§ Requirement: Look for "following" in the listing below. Gather each line that contains it.

[Information shown Boundary: Start]

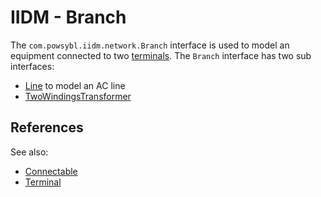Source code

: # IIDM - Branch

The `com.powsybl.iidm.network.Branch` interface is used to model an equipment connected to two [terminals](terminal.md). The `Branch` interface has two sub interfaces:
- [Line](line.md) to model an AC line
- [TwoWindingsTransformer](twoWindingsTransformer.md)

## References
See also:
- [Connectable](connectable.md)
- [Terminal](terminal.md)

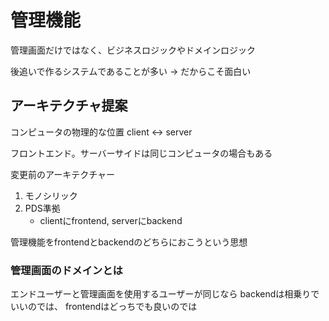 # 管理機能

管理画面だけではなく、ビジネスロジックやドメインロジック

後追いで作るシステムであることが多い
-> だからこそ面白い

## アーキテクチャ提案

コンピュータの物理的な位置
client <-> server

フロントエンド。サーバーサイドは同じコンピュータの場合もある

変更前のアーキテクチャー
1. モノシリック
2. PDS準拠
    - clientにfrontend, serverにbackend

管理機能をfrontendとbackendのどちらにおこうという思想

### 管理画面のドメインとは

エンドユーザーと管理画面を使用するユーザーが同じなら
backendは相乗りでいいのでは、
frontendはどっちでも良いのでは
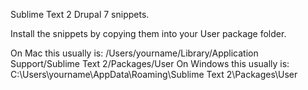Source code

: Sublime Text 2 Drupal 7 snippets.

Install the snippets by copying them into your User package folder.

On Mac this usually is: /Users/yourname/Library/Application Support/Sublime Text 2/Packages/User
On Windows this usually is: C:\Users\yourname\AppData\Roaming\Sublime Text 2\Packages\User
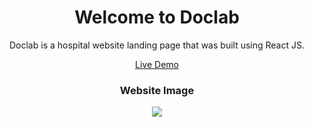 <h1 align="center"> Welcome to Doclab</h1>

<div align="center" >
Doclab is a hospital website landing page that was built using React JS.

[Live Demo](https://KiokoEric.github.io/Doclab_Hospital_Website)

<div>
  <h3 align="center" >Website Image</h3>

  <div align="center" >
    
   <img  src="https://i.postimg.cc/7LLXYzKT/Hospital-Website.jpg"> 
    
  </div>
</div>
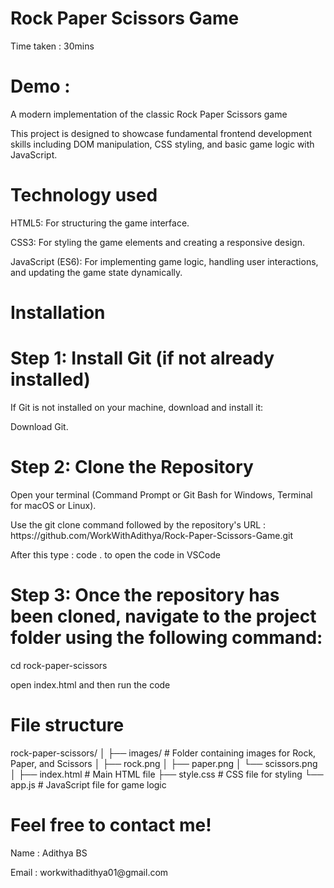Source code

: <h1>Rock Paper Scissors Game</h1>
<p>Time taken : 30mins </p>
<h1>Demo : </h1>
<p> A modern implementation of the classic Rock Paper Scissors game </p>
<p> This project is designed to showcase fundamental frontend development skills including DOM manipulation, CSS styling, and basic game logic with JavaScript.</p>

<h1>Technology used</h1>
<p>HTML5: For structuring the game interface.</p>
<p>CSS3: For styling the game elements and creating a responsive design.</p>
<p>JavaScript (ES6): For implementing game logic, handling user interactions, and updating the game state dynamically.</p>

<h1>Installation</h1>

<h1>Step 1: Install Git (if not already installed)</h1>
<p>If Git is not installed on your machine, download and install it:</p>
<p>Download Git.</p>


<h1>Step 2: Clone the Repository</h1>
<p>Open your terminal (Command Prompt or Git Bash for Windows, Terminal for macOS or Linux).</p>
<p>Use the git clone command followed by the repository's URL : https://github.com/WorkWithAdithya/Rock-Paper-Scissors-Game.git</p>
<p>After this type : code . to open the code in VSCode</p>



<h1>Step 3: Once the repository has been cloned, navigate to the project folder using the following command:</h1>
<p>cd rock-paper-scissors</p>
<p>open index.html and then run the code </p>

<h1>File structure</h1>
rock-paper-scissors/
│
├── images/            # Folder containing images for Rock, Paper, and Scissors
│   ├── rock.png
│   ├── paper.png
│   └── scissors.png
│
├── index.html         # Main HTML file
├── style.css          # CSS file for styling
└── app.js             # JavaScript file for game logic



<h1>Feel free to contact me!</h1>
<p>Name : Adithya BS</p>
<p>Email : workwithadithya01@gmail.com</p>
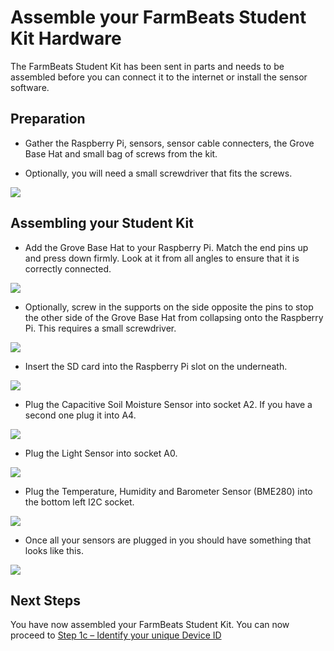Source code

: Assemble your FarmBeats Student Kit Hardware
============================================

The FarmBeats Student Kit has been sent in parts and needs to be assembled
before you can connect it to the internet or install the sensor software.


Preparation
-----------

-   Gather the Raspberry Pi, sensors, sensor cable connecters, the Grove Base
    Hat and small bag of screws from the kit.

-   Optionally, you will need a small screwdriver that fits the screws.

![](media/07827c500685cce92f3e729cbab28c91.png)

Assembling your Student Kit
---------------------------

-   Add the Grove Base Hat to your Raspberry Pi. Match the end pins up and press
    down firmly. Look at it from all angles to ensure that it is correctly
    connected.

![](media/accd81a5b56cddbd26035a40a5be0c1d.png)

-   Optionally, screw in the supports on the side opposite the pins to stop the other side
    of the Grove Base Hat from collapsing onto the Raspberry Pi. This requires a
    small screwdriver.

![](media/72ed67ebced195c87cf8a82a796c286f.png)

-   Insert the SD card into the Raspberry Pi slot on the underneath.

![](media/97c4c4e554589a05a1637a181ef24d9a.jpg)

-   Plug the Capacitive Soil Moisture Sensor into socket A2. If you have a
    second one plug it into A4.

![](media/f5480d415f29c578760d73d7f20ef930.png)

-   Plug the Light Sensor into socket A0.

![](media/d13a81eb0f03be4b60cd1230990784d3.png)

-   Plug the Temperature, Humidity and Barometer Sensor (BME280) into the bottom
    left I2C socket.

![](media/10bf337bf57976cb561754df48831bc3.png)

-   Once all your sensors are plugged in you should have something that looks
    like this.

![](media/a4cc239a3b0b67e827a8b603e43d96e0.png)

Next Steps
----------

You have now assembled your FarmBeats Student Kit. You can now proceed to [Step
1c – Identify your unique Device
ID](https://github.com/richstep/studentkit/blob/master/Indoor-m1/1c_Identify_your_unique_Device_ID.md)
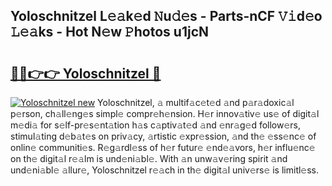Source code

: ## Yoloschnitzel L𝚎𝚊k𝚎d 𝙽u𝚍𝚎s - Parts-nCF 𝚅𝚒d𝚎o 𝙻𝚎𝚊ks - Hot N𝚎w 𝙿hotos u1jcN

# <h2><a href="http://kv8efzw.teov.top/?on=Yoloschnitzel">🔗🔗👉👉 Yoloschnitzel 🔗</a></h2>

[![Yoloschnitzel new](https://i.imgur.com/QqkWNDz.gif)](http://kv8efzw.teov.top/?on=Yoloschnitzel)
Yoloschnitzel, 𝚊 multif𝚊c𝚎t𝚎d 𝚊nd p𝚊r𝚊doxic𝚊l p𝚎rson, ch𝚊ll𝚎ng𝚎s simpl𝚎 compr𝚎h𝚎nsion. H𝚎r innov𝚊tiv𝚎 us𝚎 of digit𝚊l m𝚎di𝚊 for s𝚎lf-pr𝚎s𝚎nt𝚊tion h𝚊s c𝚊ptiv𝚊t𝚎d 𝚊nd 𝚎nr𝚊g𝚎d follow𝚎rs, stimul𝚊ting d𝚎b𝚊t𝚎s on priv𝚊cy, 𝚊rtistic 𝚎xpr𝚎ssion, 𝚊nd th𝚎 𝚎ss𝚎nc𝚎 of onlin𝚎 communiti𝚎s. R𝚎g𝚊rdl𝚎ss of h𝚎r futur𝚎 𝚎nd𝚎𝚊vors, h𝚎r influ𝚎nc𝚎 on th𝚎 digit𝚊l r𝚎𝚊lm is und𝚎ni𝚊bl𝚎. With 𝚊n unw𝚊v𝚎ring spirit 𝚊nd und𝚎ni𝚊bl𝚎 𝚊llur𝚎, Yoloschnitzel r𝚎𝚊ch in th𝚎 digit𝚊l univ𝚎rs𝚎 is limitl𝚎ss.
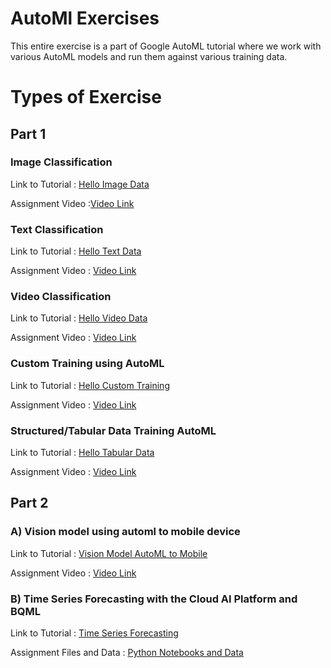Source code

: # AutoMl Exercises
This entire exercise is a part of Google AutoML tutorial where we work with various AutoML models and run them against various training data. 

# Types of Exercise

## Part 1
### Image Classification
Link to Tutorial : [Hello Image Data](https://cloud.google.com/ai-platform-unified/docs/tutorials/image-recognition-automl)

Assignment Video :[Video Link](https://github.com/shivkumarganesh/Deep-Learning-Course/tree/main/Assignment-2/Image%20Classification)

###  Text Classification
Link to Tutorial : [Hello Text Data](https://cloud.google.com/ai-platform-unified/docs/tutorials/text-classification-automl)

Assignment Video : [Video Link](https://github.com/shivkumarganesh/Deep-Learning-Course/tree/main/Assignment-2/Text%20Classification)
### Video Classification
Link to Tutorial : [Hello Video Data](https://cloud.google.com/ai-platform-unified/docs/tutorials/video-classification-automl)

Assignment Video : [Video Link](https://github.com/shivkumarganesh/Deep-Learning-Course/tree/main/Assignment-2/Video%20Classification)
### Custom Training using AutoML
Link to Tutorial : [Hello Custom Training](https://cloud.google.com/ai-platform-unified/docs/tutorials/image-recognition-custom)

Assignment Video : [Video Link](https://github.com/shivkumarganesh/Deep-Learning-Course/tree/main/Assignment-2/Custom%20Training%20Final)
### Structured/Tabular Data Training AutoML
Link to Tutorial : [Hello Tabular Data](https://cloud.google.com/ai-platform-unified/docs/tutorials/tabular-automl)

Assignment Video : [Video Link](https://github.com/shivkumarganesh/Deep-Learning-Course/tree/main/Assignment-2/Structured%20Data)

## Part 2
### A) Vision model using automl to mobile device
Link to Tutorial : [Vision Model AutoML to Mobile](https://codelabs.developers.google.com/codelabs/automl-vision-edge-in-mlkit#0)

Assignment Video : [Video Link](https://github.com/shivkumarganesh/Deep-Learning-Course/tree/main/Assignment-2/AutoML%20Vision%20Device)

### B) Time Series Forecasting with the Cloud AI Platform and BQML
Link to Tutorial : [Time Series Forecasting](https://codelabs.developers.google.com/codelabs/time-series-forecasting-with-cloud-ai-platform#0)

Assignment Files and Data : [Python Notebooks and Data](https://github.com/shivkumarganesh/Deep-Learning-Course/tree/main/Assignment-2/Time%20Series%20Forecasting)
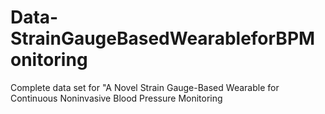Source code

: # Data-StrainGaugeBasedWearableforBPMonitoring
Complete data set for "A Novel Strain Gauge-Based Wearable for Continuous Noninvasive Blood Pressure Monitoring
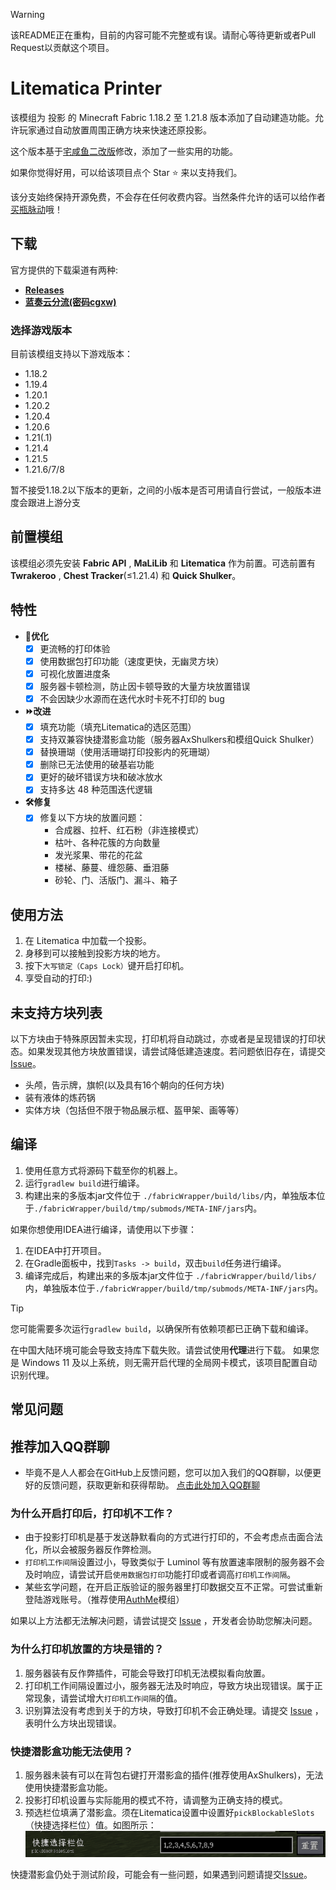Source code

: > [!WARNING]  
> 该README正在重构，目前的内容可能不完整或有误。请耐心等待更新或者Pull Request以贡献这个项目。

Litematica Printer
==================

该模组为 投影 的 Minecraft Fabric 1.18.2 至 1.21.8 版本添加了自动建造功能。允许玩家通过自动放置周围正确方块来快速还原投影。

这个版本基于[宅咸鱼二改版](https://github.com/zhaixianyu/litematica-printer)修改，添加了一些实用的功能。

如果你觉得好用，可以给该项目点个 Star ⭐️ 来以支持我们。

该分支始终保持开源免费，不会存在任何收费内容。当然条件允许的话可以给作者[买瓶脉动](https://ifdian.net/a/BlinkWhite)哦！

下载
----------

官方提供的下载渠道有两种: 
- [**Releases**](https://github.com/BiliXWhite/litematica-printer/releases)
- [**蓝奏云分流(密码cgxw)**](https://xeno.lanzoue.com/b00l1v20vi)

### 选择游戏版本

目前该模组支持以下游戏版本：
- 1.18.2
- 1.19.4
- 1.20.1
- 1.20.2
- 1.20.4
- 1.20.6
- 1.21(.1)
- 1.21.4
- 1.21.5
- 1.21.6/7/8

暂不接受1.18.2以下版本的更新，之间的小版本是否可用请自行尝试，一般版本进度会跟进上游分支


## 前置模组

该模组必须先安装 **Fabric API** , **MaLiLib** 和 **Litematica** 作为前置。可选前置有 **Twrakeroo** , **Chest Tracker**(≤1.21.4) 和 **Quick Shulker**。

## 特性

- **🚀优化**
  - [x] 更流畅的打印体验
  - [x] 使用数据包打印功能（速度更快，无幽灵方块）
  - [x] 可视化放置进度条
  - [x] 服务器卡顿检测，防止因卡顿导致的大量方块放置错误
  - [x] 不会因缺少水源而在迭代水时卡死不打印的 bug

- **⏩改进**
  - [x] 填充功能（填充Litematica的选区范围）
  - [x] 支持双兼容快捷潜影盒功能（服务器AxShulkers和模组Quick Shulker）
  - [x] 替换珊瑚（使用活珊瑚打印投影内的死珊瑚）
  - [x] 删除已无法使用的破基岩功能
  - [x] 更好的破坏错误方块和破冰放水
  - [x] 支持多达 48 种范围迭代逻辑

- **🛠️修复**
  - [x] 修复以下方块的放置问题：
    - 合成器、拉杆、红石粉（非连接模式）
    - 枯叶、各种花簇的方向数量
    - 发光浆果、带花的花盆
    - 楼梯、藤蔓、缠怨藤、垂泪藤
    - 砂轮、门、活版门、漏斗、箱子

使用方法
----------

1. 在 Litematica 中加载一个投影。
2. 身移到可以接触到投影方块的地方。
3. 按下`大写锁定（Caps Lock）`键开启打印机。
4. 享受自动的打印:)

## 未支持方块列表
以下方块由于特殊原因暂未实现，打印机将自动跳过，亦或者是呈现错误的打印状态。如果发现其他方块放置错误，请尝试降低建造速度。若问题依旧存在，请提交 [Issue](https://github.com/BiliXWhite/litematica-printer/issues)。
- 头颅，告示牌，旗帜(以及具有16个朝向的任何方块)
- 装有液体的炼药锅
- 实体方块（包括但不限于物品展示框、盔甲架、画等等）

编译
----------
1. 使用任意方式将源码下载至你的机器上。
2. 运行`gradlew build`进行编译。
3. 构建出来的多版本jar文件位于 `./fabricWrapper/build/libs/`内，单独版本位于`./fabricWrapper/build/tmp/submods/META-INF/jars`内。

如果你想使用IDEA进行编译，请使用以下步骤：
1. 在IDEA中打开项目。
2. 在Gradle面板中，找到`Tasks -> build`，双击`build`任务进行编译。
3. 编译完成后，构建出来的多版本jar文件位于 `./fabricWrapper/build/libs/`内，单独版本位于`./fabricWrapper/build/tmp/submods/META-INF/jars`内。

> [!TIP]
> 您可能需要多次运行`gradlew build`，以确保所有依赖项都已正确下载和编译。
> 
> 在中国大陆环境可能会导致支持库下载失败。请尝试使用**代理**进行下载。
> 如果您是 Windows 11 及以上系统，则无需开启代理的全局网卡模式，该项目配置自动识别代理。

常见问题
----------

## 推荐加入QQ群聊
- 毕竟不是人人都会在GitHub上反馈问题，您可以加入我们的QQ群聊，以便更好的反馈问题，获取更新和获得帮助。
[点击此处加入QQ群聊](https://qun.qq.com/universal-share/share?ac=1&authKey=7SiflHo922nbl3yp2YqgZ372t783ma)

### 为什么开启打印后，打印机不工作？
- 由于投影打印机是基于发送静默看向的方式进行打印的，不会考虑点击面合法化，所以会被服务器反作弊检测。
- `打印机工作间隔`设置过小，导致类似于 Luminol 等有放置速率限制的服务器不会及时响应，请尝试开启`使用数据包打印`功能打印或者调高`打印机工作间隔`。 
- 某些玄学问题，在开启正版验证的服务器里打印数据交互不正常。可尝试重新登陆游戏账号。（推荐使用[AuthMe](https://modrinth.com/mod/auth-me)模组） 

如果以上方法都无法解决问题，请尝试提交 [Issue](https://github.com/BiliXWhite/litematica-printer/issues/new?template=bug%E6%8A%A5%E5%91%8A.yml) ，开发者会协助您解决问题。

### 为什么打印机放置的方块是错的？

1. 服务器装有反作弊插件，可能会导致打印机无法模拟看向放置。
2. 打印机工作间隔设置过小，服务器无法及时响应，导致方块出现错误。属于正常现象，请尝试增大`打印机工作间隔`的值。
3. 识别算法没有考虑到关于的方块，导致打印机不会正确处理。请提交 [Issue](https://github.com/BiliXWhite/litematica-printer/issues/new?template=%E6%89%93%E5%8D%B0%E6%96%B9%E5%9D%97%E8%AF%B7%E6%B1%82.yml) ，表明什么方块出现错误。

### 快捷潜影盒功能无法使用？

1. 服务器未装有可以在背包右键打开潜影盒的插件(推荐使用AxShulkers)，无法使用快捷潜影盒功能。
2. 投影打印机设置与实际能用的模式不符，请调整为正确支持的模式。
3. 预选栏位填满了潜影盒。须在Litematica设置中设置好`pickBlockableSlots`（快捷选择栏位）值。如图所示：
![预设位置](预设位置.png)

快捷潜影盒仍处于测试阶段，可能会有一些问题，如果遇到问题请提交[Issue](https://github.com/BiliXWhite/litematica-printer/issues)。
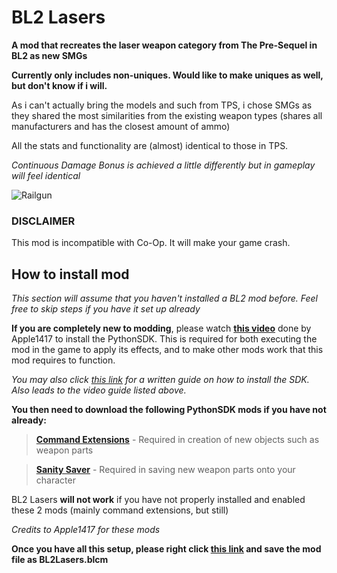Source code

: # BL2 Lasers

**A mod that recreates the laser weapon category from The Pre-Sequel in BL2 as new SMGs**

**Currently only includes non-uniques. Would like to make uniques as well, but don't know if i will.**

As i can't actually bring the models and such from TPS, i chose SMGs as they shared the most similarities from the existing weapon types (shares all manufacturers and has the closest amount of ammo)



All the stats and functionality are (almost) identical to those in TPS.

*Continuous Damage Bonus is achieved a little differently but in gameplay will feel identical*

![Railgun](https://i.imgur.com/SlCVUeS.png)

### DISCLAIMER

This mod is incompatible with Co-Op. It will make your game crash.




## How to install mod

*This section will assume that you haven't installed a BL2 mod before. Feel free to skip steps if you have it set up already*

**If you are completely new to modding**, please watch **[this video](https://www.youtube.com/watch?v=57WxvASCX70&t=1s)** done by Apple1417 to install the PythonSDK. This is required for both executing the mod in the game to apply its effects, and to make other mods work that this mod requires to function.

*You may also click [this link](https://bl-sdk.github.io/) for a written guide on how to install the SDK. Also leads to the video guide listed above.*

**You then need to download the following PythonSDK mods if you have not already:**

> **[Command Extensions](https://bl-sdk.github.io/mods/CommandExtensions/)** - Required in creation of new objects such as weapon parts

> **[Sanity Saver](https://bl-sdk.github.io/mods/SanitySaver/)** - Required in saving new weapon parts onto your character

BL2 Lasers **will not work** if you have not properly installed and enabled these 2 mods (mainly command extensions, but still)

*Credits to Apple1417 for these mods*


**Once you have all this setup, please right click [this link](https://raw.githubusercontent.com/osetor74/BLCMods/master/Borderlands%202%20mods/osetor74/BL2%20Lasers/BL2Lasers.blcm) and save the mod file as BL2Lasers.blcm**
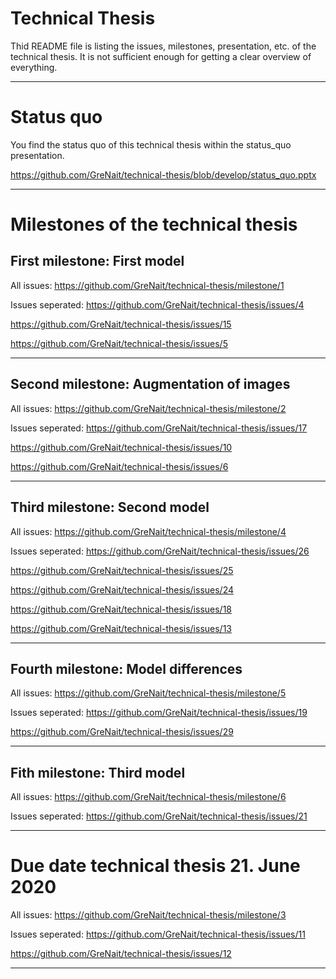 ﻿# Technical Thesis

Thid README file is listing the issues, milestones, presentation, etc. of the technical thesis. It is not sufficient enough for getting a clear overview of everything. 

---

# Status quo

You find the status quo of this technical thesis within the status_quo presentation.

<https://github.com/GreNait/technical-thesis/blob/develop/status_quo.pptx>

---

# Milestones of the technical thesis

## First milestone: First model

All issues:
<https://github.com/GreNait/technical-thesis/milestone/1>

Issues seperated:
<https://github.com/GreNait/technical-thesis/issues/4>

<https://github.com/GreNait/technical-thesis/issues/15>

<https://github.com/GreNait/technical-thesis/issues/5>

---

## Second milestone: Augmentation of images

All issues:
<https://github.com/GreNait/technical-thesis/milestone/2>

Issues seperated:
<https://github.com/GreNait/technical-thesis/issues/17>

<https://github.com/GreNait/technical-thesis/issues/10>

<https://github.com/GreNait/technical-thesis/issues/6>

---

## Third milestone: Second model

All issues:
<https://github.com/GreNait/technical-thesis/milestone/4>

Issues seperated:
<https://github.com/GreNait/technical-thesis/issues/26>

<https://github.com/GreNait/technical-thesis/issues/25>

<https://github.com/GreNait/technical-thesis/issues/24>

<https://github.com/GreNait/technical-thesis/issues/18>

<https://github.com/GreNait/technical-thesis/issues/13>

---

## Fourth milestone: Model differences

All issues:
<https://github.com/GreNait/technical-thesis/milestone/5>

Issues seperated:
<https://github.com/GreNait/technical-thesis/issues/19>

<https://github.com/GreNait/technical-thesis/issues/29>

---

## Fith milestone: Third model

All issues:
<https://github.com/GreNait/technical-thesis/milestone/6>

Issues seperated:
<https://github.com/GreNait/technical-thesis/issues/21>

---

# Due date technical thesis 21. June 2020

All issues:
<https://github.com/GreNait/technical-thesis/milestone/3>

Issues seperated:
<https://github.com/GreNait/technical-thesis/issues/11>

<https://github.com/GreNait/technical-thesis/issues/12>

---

[Information shown Boundary: End]

§ Result for this task:
<h1>Step 3: Once the repository has been cloned, navigate to the project folder using the following command:</h1>
**You then need to download the following PythonSDK mods if you have not already:**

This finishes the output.